Restaurants are more than places where we feed ourselves. They soothe our souls, mark life’s big moments and are the backbones of our communities. True or false?

Yes, I wholeheartedly agree. Restaurants are a place of comfort and/or occasion, whether with friends or alone. There is a certain magic in a restaurant’s atmosphere that cannot be replicated in one’s home. More than that, restaurants are a busy intersection of cultures and backgrounds, from the teams who work tirelessly and brave the health risk daily to the customers who support us. The quiet chatter, laughter and business discussions of guests in the dining room, the deliciously wonderful aroma of the food being served, kitchen and service staff going about their work so professionally and effortlessly – this sense of theatre and entertainment can only be experienced in a great restaurant establishment. 

It is thus a joy that my partners and I are in this business of serving and bringing cheer to our customers, creating opportunities for our team and bringing people together at a time like this. Despite its many challenges, it is a happy business.

What plausible future brand experiences or ideas do you imagine could disrupt the food and restaurant category in the years
to come?

For the past few years, virtual brands and kitchens operated by delivery companies have been shaping the way consumers are eating. We might see an emptying of brick-and-mortar concepts within the mid-market segment as operators move towards virtual kitchens. We could also see some concepts looking for alternative channels of business – some concepts would look into having more ready-to-eat, restaurant-quality meals that consumers reheat in the convenience of their own homes. 

These concepts could also be pushing a more robust retail offering – more than just offering their food items, we could see apparel, crockery and cutlery making debuts. 

How would you do things differently, with the benefit of hindsight?

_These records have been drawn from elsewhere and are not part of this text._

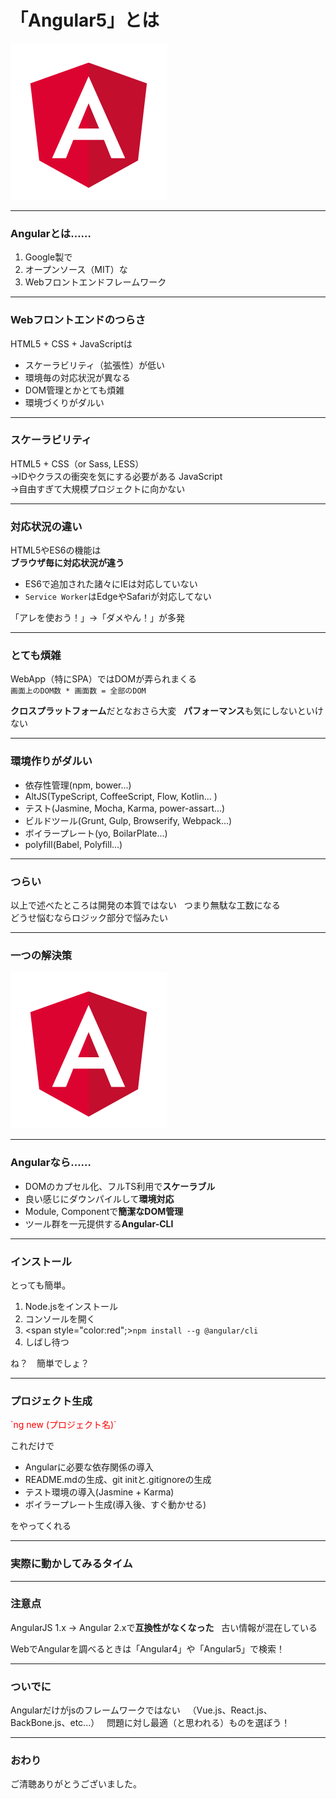 # 「Angular5」とは

![logo](assets/angular.png)

---

### Angularとは……

1. Google製で
2. オープンソース（MIT）な
3. Webフロントエンドフレームワーク  

---

### Webフロントエンドのつらさ

HTML5 + CSS + JavaScriptは

- スケーラビリティ（拡張性）が低い
- 環境毎の対応状況が異なる
- DOM管理とかとても煩雑
- 環境づくりがダルい

---

### スケーラビリティ

HTML5 + CSS（or Sass, LESS）  
→IDやクラスの衝突を気にする必要がある
JavaScript  
→自由すぎて大規模プロジェクトに向かない

---

### 対応状況の違い

HTML5やES6の機能は  
**ブラウザ毎に対応状況が違う**

- ES6で追加された諸々にIEは対応していない
- `Service Worker`はEdgeやSafariが対応してない

「アレを使おう！」→「ダメやん！」が多発

---

### とても煩雑

WebApp（特にSPA）ではDOMが弄られまくる  
`画面上のDOM数 * 画面数 = 全部のDOM`

**クロスプラットフォーム**だとなおさら大変  
**パフォーマンス**も気にしないといけない

---

### 環境作りがダルい

- 依存性管理(npm, bower...)
- AltJS(TypeScript, CoffeeScript, Flow, Kotlin... )
- テスト(Jasmine, Mocha, Karma, power-assart...)
- ビルドツール(Grunt, Gulp, Browserify, Webpack...)
- ボイラープレート(yo, BoilarPlate...)
- polyfill(Babel, Polyfill...)

---

### つらい 

以上で述べたところは開発の本質ではない  
つまり無駄な工数になる  
どうせ悩むならロジック部分で悩みたい

---

### 一つの解決策

![logo](assets/angular.png)

---
### Angularなら……

- DOMのカプセル化、フルTS利用で**スケーラブル**
- 良い感じにダウンパイルして**環境対応**
- Module, Componentで**簡潔なDOM管理**
- ツール群を一元提供する**Angular-CLI**

---

### インストール

とっても簡単。

1. Node.jsをインストール
2. コンソールを開く
3. <span style="color:red";>`npm install --g @angular/cli`</span>
4. しばし待つ

ね？　簡単でしょ？

---

### プロジェクト生成

<p style="color:red;">`ng new (プロジェクト名)`</p>

これだけで

+ Angularに必要な依存関係の導入
+ README.mdの生成、git initと.gitignoreの生成
+ テスト環境の導入(Jasmine + Karma)
+ ボイラープレート生成(導入後、すぐ動かせる)

をやってくれる

---

### 実際に動かしてみるタイム

---

### 注意点

AngularJS 1.x → Angular 2.xで**互換性がなくなった**  
古い情報が混在している

WebでAngularを調べるときは「Angular4」や「Angular5」で検索！

---

### ついでに

Angularだけがjsのフレームワークではない  
（Vue.js、React.js、BackBone.js、etc...）  
問題に対し最適（と思われる）ものを選ぼう！

---

### おわり

ご清聴ありがとうございました。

The delivery business used to be an afterthought, meant more for fast food and quick-service-restaurant concepts. But now, as consumers are more willing to eat at home, we have ramped up efforts to bring the restaurant dining experience to their homes. We could have been better prepared when COVID-19 descended upon us, but we were not. Nonetheless, the crisis compressed our learning curve about the delivery business within the span of just a few weeks. Given our wide range of 21 different concepts within the Les Amis Group just in Singapore alone, we should have developed a retail merchandising range of food products for home dining or even entertainment, so that we would have been able to offer these at a time like this. While we have plans to bring back our now-defunct range of chilled/frozen food products under the Lazy Gourmet branding, this will take some time to develop and launch. 

What, if anything, gives you hope about the future of food in Singapore and the rest of Southeast Asia?

Singapore’s culture is strongly connected to food – from casual to fine dining. With the amount of information easily obtainable through the Internet, the consumer of today is much more aware of food trends than the consumer of yesterday. This, in turn, keeps us operators on our toes to deliver the best to our customers. Throw in our proximity to major cities in the region and our efforts to be a regional dining destination and you have a very fertile ground for exciting and competitive concepts. Our multicultural heritage will give rise to opportunities for the growth of exciting Asian-centric dining concepts (both modern and traditional).